# Your objective
Using the listing below, set down each line from the line containing "fa Ad Hoc ma" through the line containing "passati) devono mantenere", both ends included, exactly and with nothing added.

# Supplied data
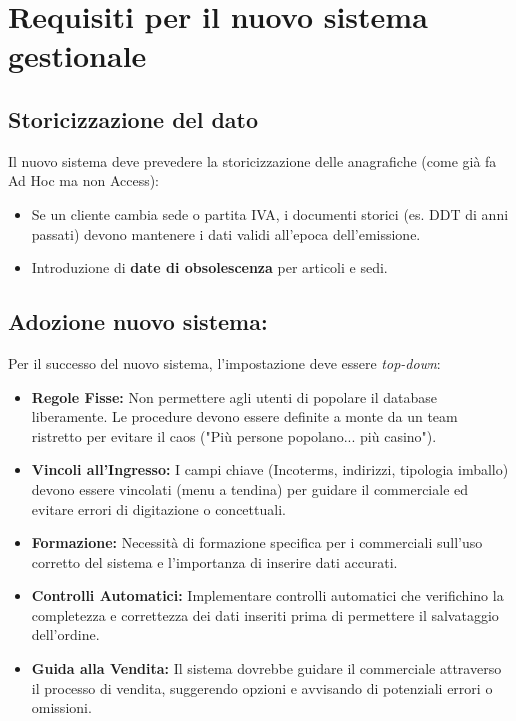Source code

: \documentclass[12pt, a4paper]{article} %
\begin{document}
\section{Requisiti per il nuovo sistema gestionale}

\subsection{Storicizzazione del dato}
Il nuovo sistema deve prevedere la storicizzazione delle anagrafiche (come già
fa Ad Hoc ma non Access):
\begin{itemize}
    \item Se un cliente cambia sede o partita IVA, i documenti storici (es. DDT di anni
          passati) devono mantenere i dati validi all'epoca dell'emissione.
    \item Introduzione di \textbf{date di obsolescenza} per articoli e sedi.
\end{itemize}

\subsection{Adozione nuovo sistema:}
Per il successo del nuovo sistema, l'impostazione deve essere
\textit{top-down}:
\begin{itemize}
    \item \textbf{Regole Fisse:} Non permettere agli utenti di popolare il database liberamente. Le procedure devono essere definite a monte da un team ristretto per evitare il caos ("Più persone popolano... più casino").
    \item \textbf{Vincoli all'Ingresso:} I campi chiave (Incoterms, indirizzi, tipologia imballo) devono essere vincolati (menu a tendina) per guidare il commerciale ed evitare errori di digitazione o concettuali.
    \item \textbf{Formazione:} Necessità di formazione specifica per i commerciali sull'uso corretto del sistema e l'importanza di inserire dati accurati.
    \item \textbf{Controlli Automatici:} Implementare controlli automatici che verifichino la completezza e correttezza dei dati inseriti prima di permettere il salvataggio dell'ordine.
    \item \textbf{Guida alla Vendita:} Il sistema dovrebbe guidare il commerciale attraverso il processo di vendita, suggerendo opzioni e avvisando di potenziali errori o omissioni.
\end{itemize}
\end{document}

# Solution for this exercise
fa Ad Hoc ma non Access):
\begin{itemize}
    \item Se un cliente cambia sede o partita IVA, i documenti storici (es. DDT di anni
          passati) devono mantenere i dati validi all'epoca dell'emissione.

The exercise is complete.